Records excerpted from a collection
▬▬▬▬▬▬▬▬▬▬
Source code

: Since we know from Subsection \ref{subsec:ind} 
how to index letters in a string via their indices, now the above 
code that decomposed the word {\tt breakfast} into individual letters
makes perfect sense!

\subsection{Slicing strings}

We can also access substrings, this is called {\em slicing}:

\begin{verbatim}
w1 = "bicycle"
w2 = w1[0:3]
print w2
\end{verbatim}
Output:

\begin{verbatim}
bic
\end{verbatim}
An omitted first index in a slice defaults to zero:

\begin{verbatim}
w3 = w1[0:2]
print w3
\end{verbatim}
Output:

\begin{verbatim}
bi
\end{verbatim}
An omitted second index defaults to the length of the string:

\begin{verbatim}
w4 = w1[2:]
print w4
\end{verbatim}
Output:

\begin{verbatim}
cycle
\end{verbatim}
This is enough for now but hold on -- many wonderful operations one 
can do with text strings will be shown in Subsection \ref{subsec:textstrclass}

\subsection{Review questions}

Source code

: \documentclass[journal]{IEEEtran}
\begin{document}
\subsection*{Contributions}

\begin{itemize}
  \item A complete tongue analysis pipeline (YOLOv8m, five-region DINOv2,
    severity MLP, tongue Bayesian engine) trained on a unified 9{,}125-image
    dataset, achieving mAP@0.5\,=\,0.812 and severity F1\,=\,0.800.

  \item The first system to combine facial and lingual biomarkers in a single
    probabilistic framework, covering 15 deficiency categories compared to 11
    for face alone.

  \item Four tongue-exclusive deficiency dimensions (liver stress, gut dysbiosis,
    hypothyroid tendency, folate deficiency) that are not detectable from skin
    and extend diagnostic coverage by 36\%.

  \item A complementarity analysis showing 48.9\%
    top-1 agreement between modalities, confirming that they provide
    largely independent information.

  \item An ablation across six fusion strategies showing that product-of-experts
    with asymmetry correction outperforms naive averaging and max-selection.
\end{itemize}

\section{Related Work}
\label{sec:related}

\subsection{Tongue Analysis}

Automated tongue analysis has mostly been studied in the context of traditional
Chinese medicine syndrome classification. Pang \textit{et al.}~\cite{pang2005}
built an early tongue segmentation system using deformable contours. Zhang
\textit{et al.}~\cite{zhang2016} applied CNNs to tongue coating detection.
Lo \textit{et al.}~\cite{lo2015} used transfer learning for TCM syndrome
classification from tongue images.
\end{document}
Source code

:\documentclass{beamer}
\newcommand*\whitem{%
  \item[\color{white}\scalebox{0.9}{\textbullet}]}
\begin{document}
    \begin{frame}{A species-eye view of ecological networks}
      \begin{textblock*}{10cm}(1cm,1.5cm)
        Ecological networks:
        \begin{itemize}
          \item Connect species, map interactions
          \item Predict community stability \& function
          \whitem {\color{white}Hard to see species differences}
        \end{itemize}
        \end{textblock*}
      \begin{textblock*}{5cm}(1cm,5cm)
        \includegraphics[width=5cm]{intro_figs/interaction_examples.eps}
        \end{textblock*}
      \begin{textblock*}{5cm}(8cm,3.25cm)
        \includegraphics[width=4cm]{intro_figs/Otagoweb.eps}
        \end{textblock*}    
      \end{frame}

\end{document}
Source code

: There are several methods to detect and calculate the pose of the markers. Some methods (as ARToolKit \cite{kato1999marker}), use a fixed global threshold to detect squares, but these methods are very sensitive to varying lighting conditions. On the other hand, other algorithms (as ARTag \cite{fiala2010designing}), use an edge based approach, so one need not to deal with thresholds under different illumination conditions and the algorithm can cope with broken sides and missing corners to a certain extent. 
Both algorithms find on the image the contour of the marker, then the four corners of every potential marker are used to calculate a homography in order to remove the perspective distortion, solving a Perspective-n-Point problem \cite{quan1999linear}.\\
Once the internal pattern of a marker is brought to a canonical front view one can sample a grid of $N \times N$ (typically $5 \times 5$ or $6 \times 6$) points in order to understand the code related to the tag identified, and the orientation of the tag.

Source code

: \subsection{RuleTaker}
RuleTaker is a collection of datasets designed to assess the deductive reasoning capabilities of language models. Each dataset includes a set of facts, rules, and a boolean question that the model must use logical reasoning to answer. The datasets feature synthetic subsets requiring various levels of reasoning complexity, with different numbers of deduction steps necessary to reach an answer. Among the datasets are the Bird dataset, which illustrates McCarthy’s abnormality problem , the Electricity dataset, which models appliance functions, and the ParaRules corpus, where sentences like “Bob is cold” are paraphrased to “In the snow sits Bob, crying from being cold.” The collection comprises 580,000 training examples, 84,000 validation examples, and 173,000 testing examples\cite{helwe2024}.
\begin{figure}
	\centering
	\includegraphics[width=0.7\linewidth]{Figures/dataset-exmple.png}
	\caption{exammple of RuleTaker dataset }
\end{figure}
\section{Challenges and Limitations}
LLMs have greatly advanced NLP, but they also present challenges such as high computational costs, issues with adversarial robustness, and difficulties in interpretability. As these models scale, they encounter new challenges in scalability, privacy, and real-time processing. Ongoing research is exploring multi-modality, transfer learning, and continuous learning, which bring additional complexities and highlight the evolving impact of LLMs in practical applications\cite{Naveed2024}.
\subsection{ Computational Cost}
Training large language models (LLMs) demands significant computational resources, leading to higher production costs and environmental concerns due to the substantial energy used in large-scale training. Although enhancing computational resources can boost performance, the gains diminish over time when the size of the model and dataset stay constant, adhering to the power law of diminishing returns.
▬▬▬▬▬▬▬▬▬▬
**Problem description:** Set down the records above once more, exactly as they stand.

**Solution for this task:**
Source code

: Since we know from Subsection \ref{subsec:ind} 
how to index letters in a string via their indices, now the above 
code that decomposed the word {\tt breakfast} into individual letters
makes perfect sense!

\subsection{Slicing strings}

We can also access substrings, this is called {\em slicing}:

\begin{verbatim}
w1 = "bicycle"
w2 = w1[0:3]
print w2
\end{verbatim}
Output:

\begin{verbatim}
bic
\end{verbatim}
An omitted first index in a slice defaults to zero:

\begin{verbatim}
w3 = w1[0:2]
print w3
\end{verbatim}
Output:

\begin{verbatim}
bi
\end{verbatim}
An omitted second index defaults to the length of the string:

\begin{verbatim}
w4 = w1[2:]
print w4
\end{verbatim}
Output:

\begin{verbatim}
cycle
\end{verbatim}
This is enough for now but hold on -- many wonderful operations one 
can do with text strings will be shown in Subsection \ref{subsec:textstrclass}

\subsection{Review questions}

Source code

: \documentclass[journal]{IEEEtran}
\begin{document}
\subsection*{Contributions}

\begin{itemize}
  \item A complete tongue analysis pipeline (YOLOv8m, five-region DINOv2,
    severity MLP, tongue Bayesian engine) trained on a unified 9{,}125-image
    dataset, achieving mAP@0.5\,=\,0.812 and severity F1\,=\,0.800.

  \item The first system to combine facial and lingual biomarkers in a single
    probabilistic framework, covering 15 deficiency categories compared to 11
    for face alone.

  \item Four tongue-exclusive deficiency dimensions (liver stress, gut dysbiosis,
    hypothyroid tendency, folate deficiency) that are not detectable from skin
    and extend diagnostic coverage by 36\%.

  \item A complementarity analysis showing 48.9\%
    top-1 agreement between modalities, confirming that they provide
    largely independent information.

  \item An ablation across six fusion strategies showing that product-of-experts
    with asymmetry correction outperforms naive averaging and max-selection.
\end{itemize}

\section{Related Work}
\label{sec:related}

\subsection{Tongue Analysis}

Automated tongue analysis has mostly been studied in the context of traditional
Chinese medicine syndrome classification. Pang \textit{et al.}~\cite{pang2005}
built an early tongue segmentation system using deformable contours. Zhang
\textit{et al.}~\cite{zhang2016} applied CNNs to tongue coating detection.
Lo \textit{et al.}~\cite{lo2015} used transfer learning for TCM syndrome
classification from tongue images.
\end{document}
Source code

:\documentclass{beamer}
\newcommand*\whitem{%
  \item[\color{white}\scalebox{0.9}{\textbullet}]}
\begin{document}
    \begin{frame}{A species-eye view of ecological networks}
      \begin{textblock*}{10cm}(1cm,1.5cm)
        Ecological networks:
        \begin{itemize}
          \item Connect species, map interactions
          \item Predict community stability \& function
          \whitem {\color{white}Hard to see species differences}
        \end{itemize}
        \end{textblock*}
      \begin{textblock*}{5cm}(1cm,5cm)
        \includegraphics[width=5cm]{intro_figs/interaction_examples.eps}
        \end{textblock*}
      \begin{textblock*}{5cm}(8cm,3.25cm)
        \includegraphics[width=4cm]{intro_figs/Otagoweb.eps}
        \end{textblock*}    
      \end{frame}

\end{document}
Source code

: There are several methods to detect and calculate the pose of the markers. Some methods (as ARToolKit \cite{kato1999marker}), use a fixed global threshold to detect squares, but these methods are very sensitive to varying lighting conditions. On the other hand, other algorithms (as ARTag \cite{fiala2010designing}), use an edge based approach, so one need not to deal with thresholds under different illumination conditions and the algorithm can cope with broken sides and missing corners to a certain extent. 
Both algorithms find on the image the contour of the marker, then the four corners of every potential marker are used to calculate a homography in order to remove the perspective distortion, solving a Perspective-n-Point problem \cite{quan1999linear}.\\
Once the internal pattern of a marker is brought to a canonical front view one can sample a grid of $N \times N$ (typically $5 \times 5$ or $6 \times 6$) points in order to understand the code related to the tag identified, and the orientation of the tag.

Source code

: \subsection{RuleTaker}
RuleTaker is a collection of datasets designed to assess the deductive reasoning capabilities of language models. Each dataset includes a set of facts, rules, and a boolean question that the model must use logical reasoning to answer. The datasets feature synthetic subsets requiring various levels of reasoning complexity, with different numbers of deduction steps necessary to reach an answer. Among the datasets are the Bird dataset, which illustrates McCarthy’s abnormality problem , the Electricity dataset, which models appliance functions, and the ParaRules corpus, where sentences like “Bob is cold” are paraphrased to “In the snow sits Bob, crying from being cold.” The collection comprises 580,000 training examples, 84,000 validation examples, and 173,000 testing examples\cite{helwe2024}.
\begin{figure}
	\centering
	\includegraphics[width=0.7\linewidth]{Figures/dataset-exmple.png}
	\caption{exammple of RuleTaker dataset }
\end{figure}
\section{Challenges and Limitations}
LLMs have greatly advanced NLP, but they also present challenges such as high computational costs, issues with adversarial robustness, and difficulties in interpretability. As these models scale, they encounter new challenges in scalability, privacy, and real-time processing. Ongoing research is exploring multi-modality, transfer learning, and continuous learning, which bring additional complexities and highlight the evolving impact of LLMs in practical applications\cite{Naveed2024}.
\subsection{ Computational Cost}
Training large language models (LLMs) demands significant computational resources, leading to higher production costs and environmental concerns due to the substantial energy used in large-scale training. Although enhancing computational resources can boost performance, the gains diminish over time when the size of the model and dataset stay constant, adhering to the power law of diminishing returns.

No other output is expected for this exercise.